- **WHAT YOU NEED TO DO**
Pick out the lines below with "fbartable" and list them.

--------------------------------

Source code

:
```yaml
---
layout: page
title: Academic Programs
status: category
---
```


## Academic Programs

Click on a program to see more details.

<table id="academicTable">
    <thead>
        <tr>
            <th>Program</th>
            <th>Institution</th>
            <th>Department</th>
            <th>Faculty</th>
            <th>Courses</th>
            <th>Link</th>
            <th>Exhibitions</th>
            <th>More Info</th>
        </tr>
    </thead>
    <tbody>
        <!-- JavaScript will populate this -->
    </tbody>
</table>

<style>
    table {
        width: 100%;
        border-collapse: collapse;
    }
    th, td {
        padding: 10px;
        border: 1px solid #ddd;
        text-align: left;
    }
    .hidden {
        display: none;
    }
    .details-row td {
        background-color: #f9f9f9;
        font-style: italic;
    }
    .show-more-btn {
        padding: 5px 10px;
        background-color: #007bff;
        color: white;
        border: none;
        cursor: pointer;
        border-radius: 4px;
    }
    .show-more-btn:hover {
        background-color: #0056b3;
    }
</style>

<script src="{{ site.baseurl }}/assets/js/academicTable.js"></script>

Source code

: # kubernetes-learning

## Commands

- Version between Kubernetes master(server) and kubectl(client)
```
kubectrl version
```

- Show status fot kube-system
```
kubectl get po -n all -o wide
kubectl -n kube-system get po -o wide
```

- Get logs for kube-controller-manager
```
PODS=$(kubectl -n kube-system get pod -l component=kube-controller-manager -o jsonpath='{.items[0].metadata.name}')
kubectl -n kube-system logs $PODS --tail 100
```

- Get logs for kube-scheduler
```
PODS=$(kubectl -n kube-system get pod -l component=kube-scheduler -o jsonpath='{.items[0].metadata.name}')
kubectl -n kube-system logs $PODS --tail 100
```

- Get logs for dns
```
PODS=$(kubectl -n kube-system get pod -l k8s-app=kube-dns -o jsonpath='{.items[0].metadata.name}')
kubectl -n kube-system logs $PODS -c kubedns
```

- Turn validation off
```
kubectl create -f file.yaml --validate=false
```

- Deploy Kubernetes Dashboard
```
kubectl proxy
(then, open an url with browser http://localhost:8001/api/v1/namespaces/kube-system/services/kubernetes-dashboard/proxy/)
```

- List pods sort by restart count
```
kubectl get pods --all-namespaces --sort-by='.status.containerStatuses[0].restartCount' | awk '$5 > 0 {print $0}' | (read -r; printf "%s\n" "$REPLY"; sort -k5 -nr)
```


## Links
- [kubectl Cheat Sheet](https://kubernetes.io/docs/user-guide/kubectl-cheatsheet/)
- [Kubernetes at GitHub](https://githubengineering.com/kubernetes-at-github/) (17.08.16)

--------------------------------

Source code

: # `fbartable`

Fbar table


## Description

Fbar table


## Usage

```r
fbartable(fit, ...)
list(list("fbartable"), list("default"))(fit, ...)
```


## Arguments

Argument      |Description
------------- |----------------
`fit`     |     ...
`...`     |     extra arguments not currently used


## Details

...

--------------------------------

- **SOLUTION BELOW**
: # `fbartable`
fbartable(fit, ...)
list(list("fbartable"), list("default"))(fit, ...)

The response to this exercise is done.